By this definition, cloud native databases need to leverage cloud native technologies and exhibit several key characteristics.
Throughout their development, relational databases focused squarely on transactional performance. They carefully tuned the code paths providing traditional ACID properties and added a few non-standard SQL features. As a result, they were able to achieve the highest performance of centralized data stores.
In 1999, Professor Eric Brewer of the University of California at Berkeley formalized and published the ground-breaking CAP Theorem for distributed data stores. The CAP Theorem states that transactional consistency, data availability and partition tolerance cannot all be satisfied in distributed data stores.
The CAP Theorem immediately became the blueprint for cloud native databases. In response, numerous NoSQL databases emerged which compromised transactional consistency. Google started this trend in cloud native databases by introducing BigTable in 2004.
Several cloud native databases emerged offering eventually consistent architectures, such DynamoDB, CosmosDB, and Cassandra. Other database providers leveraged access patterns such as graph walks (Neo4j, GraphQL) or textual searches (Elastic, Solr, Lucene) and versions of cloud native databases emerged such as the ElasticSearch service from AWS. Now, nearly 20 years after the formalization of the CAP Theorem, there are nearly 100 cloud native databases popular for specific workloads.
Map-reduce architectures posed an additional problem: sharing data across hundreds of compute nodes. Map-reduce relaxed consistency again by keeping files as immutable blocks. A new type of map-reduce database using append-only files in a clever data structure called Log-Structured Merge tree (LSM tree) became commonly used. Several cloud native databases emerged for analytic workloads based on this pattern: Hive, HBase, Impala and BigQuery (based on Dremel).
Some of the traditional relational database replication technologies followed the trend by compromising consistency in favor of other goals. For example, MySQL clustering provides eventual consistency and some of the largest MySQL clusters drive sites like Facebook and Uber.

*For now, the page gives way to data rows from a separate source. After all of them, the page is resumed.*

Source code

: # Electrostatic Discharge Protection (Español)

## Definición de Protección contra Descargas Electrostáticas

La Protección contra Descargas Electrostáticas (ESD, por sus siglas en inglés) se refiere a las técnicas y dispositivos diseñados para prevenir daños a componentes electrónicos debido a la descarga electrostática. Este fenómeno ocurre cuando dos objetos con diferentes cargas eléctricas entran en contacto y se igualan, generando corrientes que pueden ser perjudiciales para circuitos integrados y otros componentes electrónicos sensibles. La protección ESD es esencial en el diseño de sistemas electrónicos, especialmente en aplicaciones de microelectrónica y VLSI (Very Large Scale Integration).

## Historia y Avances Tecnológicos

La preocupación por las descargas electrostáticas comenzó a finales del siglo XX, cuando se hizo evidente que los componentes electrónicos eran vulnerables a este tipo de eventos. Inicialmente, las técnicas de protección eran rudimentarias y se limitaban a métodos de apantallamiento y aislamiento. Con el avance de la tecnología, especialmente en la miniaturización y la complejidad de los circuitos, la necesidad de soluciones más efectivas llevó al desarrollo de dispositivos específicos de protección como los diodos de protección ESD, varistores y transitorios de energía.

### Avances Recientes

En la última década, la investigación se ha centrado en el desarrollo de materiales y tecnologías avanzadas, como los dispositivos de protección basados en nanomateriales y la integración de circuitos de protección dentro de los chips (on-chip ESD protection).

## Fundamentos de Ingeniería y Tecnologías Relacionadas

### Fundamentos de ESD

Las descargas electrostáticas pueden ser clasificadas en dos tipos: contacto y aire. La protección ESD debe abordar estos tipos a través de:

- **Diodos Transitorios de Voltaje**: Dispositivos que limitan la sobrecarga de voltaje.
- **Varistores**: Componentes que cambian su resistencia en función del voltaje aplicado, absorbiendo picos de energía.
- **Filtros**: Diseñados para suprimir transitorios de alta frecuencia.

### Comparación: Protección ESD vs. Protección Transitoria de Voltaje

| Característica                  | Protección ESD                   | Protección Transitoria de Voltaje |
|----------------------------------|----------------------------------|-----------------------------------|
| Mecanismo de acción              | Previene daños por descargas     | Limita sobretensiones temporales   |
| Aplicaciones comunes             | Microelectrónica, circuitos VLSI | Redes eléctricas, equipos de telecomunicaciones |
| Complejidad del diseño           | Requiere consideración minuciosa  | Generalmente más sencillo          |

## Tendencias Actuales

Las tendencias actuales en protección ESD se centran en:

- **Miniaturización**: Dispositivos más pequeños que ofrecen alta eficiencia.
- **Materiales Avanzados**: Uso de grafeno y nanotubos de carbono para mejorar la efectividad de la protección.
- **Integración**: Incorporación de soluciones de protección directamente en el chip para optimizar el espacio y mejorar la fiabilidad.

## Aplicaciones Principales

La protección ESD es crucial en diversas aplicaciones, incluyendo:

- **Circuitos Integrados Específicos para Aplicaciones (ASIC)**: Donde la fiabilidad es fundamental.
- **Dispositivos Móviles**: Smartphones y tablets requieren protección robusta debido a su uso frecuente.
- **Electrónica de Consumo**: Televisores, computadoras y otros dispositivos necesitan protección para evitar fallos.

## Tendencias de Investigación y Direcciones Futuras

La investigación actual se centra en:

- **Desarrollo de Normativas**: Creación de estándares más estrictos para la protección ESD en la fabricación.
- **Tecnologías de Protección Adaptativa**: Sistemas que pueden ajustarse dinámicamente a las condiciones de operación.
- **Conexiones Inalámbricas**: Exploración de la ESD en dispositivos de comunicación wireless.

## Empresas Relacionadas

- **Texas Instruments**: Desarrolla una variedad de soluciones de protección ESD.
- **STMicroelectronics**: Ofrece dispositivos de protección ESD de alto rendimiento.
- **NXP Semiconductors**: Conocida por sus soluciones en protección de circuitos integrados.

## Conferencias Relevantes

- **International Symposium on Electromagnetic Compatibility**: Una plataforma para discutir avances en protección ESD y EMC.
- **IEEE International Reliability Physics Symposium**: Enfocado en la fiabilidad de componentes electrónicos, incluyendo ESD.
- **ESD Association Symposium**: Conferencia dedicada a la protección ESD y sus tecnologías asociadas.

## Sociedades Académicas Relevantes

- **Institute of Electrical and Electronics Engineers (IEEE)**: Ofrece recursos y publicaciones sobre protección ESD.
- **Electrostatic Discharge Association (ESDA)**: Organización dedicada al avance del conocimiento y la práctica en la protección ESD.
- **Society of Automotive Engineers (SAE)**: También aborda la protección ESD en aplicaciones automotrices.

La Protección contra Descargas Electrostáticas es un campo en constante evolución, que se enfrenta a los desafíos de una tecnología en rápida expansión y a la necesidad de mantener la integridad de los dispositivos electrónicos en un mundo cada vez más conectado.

With all these consistency tradeoffs by cloud native databases, why not also compromise transport consistency between cloud native databases? For example, Kafka compromised consistency and is quite successful in moving data between cloud native databases. However, the key factor when choosing the appropriate transport is the type of the source database. When the source database honors transactions, data out of order on the target can produce misleading results. This is true even for reporting or analytics cloud native databases.
Based on historical trends, workload-oriented databases will continue their progression. This comes at the price of synchronization and integration.

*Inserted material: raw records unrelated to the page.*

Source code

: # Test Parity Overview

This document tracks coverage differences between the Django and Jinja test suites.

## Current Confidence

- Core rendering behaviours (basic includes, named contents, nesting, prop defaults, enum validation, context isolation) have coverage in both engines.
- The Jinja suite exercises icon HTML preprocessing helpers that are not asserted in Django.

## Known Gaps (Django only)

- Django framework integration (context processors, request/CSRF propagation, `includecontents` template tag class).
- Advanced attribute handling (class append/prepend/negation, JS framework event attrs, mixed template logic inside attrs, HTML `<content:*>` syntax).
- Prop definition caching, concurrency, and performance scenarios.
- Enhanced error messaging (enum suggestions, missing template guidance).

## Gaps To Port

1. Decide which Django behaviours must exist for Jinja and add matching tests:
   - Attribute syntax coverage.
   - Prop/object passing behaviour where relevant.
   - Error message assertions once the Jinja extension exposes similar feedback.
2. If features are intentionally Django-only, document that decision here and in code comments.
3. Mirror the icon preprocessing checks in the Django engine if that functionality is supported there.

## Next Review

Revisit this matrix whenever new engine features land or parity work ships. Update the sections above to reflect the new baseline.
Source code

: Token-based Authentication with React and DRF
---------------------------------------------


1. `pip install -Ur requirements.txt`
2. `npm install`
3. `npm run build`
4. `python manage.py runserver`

The challenge for modern IT: how to future-proof data when databases keep changing? Griddable separates the data from the database and governs the consumption of data with user policies. Such Griddable policies select the exact data to synchronize to each database through a JSON-like policy language. Users write their own policies using a graphical Griddable schema browser, or directly in JSON.
The core Griddable framework supports full timeline-based transactional consistency. Therefore, Griddable is compatible with source and target databases which are either strongly consistent or not. To preserve consistency, Griddable preserves the order of transactions throughout its data pipeline. This pipeline starts with the relay which extracts changes. The pipeline continues through the Change History Server which persists a change record. Finally, the pipeline ends with the consumer which records changes in the target database. As a result of this modular shared-nothing data pipeline, Griddable also supports high availability and network partitioning.
Is the strong consistency guarantee from Griddable saying that the CAP Theorem is untrue? Certainly not. Griddable preserves the consistency provided by the source database, whether it be a cloud native databases or traditional database.